Отсюда намечается прямой путь к антитезе, понятию, полярно противоположному обществу как «великому организму». Ясно, что такую противоположность представит для Хомякова собрание людей-индивидов, в котором «жизненное общение» заменено формальными связями. Это – альтернативный тип социального устройства, которому философ отказывает даже в имени «общества». В его обычной манере, два типа противопоставляются друг другу в самых разных аспектах. Первому типу соответствуют понятия общество, община, народ, второму – ассоциация, коммуна, дружина. Серия их противопоставлений прямо продолжает оппозицию Жизнь – Мертвенность, раскрывая ее в социальных категориях. Первый тип устройства – «община живая и органическая», второй – «числительное скопление бессвязных личностей», «случайное скопление человеческих единиц, связанных или сбитых в одно целое внешними и случайными действователями»[118 - Он же. Мнение русских об иностранцах. Цит. изд. С.56.]. Подробно сопоставляются связи и отношения, нормы и принципы, характеризующие социум того и другого типа; и всюду на одном полюсе – внутренние и органичные свойства, на другом – внешние, формальные.

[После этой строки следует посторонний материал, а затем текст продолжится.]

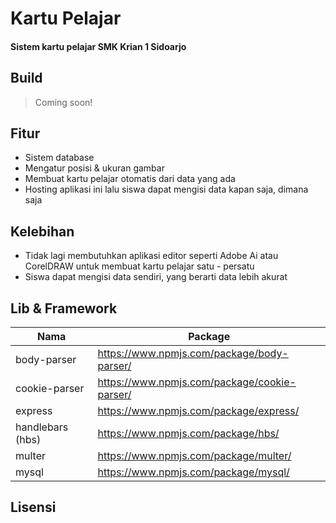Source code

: # Kartu Pelajar

#### Sistem kartu pelajar SMK Krian 1 Sidoarjo

## Build

> Coming soon!

## Fitur

- Sistem database
- Mengatur posisi & ukuran gambar
- Membuat kartu pelajar otomatis dari data yang ada
- Hosting aplikasi ini lalu siswa dapat mengisi data kapan saja, dimana saja

## Kelebihan

- Tidak lagi membutuhkan aplikasi editor seperti Adobe Ai atau CorelDRAW untuk membuat kartu pelajar satu - persatu
- Siswa dapat mengisi data sendiri, yang berarti data lebih akurat

## Lib & Framework

| Nama             | Package                                      |
| ---------------- | -------------------------------------------- |
| body-parser      | https://www.npmjs.com/package/body-parser/   |
| cookie-parser    | https://www.npmjs.com/package/cookie-parser/ |
| express          | https://www.npmjs.com/package/express/       |
| handlebars (hbs) | https://www.npmjs.com/package/hbs/           |
| multer           | https://www.npmjs.com/package/multer/        |
| mysql            | https://www.npmjs.com/package/mysql/         |

## Lisensi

Узы между членами общества, народа – «истинное братство», узы в ассоциации – «условный договор». В сфере права, с одной стороны – «живая правда», «законность внутренняя, духовная», с другой – «мертвая справедливость» и «законность внешняя, формальная»; при этом, в основе внутренней законности – «признанная самим человеком нравственная обязанность», внешней же – в конечном счете, лишь принуждение, сила. Единство в решениях и действиях достигается в одном случае чрез общее согласие и единодушие, в другом – чрез формальное большинство или единогласие, ибо «единодушие… выражение нравственного единства и большинство… выражение физической силы, а единогласие… крайний предел большинства»[119 - Он же. По поводу Гумбольдта. Цит. изд. С. 161.]. В двух противоположных формах предстает и свобода. В органическом социуме, это – «положительная свобода», «тождество свободы и единства», выражения которого – согласная гармония во внешней жизни общества, единодушие в жизни нравственной и единомыслие – в духовной (в силу единства истины, по Хомякову, свобода разума должна приводить не к различию, а к единству взглядов). В противном же типе – «отрицательная свобода», проявляющаяся в бунте и разномыслии. Далее, органическому устройству чужда централизация, поскольку она держится приказным порядком, администрированием; вместо нее должно быть «процветание местной жизни и местных центров». Разумеется, чужд этому устройству и бюрократический аппарат; по Хомякову, чиновник есть агент, носитель Мертвенности в социальном организме.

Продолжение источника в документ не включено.